> [WHAT IS BEING ASKED]:
Starting at the line that holds "httpd.serve_forever()" and stopping at the line that holds "The program for", restate the records below word for word, with both of those lines included.

START EXERCISE INPUTS

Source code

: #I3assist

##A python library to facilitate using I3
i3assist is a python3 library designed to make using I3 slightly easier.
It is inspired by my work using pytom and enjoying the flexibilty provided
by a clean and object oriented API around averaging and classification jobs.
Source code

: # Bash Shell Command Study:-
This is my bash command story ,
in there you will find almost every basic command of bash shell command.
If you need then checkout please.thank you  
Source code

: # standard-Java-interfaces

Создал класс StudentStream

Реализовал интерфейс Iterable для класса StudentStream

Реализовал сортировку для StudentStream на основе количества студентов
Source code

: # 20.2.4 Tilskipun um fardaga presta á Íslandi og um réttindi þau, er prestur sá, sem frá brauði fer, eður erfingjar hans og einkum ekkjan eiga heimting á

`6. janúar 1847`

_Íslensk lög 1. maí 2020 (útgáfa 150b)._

END EXERCISE INPUTS
START EXERCISE INPUTS

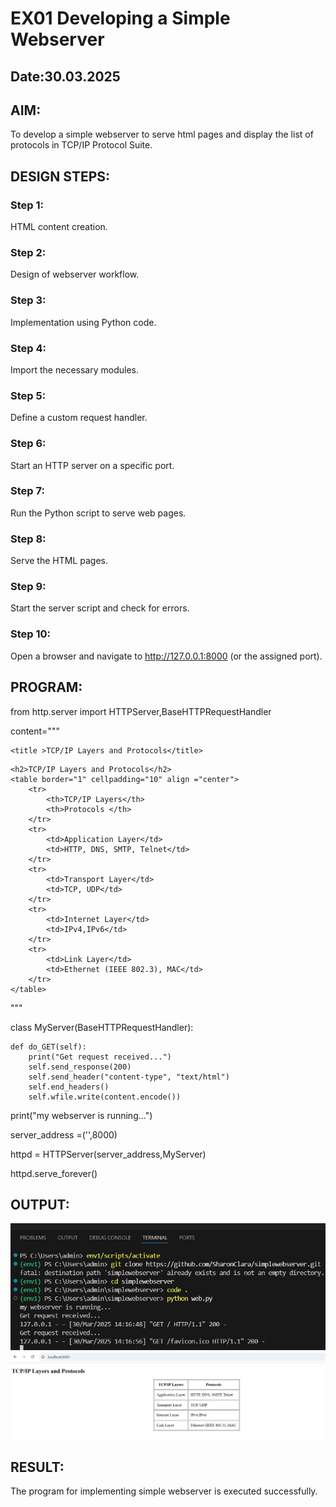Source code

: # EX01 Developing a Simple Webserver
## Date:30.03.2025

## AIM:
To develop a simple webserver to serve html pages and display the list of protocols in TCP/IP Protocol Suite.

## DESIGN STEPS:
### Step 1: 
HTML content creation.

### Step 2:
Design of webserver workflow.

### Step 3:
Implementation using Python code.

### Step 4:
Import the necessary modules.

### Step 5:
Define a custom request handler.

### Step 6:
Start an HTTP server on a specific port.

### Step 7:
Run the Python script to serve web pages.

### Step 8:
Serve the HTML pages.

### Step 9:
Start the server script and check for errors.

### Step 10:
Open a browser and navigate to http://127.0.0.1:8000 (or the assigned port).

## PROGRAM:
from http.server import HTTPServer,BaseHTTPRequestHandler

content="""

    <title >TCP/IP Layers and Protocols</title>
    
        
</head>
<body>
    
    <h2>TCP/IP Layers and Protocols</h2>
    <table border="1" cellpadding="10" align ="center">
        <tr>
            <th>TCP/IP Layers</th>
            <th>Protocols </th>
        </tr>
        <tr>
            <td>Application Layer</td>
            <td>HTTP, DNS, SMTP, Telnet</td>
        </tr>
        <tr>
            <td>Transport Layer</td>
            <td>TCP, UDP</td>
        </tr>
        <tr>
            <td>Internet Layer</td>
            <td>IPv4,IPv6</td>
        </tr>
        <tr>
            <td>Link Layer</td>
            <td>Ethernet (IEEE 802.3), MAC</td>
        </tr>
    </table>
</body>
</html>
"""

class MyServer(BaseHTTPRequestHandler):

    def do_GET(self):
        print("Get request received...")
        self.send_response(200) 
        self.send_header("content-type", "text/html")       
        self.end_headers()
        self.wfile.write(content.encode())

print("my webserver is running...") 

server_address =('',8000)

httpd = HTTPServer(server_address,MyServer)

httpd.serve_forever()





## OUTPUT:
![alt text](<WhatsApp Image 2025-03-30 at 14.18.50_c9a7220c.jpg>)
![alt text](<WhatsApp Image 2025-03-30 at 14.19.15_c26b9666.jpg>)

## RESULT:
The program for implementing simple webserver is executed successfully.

END EXERCISE INPUTS

> [ANSWER]:
httpd.serve_forever()





## OUTPUT:
![alt text](<WhatsApp Image 2025-03-30 at 14.18.50_c9a7220c.jpg>)
![alt text](<WhatsApp Image 2025-03-30 at 14.19.15_c26b9666.jpg>)

## RESULT:
The program for implementing simple webserver is executed successfully.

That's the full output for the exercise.